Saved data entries
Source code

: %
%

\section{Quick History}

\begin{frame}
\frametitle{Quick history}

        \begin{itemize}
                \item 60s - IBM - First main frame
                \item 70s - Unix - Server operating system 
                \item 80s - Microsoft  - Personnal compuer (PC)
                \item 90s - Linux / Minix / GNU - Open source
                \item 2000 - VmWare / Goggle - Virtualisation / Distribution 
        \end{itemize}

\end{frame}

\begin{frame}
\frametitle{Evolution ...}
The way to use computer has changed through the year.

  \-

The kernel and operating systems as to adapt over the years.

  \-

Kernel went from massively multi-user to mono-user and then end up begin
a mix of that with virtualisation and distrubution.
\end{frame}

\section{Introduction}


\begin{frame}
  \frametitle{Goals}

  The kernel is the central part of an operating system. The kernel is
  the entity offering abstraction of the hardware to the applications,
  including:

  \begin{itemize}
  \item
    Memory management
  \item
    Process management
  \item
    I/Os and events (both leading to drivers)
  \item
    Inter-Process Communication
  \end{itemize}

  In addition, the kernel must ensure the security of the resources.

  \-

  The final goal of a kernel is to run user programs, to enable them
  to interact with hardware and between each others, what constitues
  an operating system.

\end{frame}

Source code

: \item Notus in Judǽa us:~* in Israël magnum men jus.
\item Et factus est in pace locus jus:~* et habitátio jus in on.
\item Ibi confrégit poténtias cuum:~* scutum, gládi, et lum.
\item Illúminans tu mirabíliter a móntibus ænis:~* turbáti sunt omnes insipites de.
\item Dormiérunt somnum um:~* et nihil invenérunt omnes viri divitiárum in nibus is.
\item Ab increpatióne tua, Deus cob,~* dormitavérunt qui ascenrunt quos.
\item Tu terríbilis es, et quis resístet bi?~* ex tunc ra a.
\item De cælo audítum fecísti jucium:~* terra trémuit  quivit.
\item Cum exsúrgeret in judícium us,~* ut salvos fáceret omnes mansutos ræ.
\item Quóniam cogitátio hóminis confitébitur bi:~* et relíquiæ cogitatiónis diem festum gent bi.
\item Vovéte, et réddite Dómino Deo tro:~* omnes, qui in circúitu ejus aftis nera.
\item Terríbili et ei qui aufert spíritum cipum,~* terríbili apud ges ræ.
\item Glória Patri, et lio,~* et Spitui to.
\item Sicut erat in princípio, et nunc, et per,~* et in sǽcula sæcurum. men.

◆ ACTION ITEM
Give back the entries above exactly as they are, from their first line through the line that contains "- Open source", both included, with nothing else.

◆ SOLUTION TO THIS PROBLEM
Source code

: %
%

\section{Quick History}

\begin{frame}
\frametitle{Quick history}

        \begin{itemize}
                \item 60s - IBM - First main frame
                \item 70s - Unix - Server operating system 
                \item 80s - Microsoft  - Personnal compuer (PC)
                \item 90s - Linux / Minix / GNU - Open source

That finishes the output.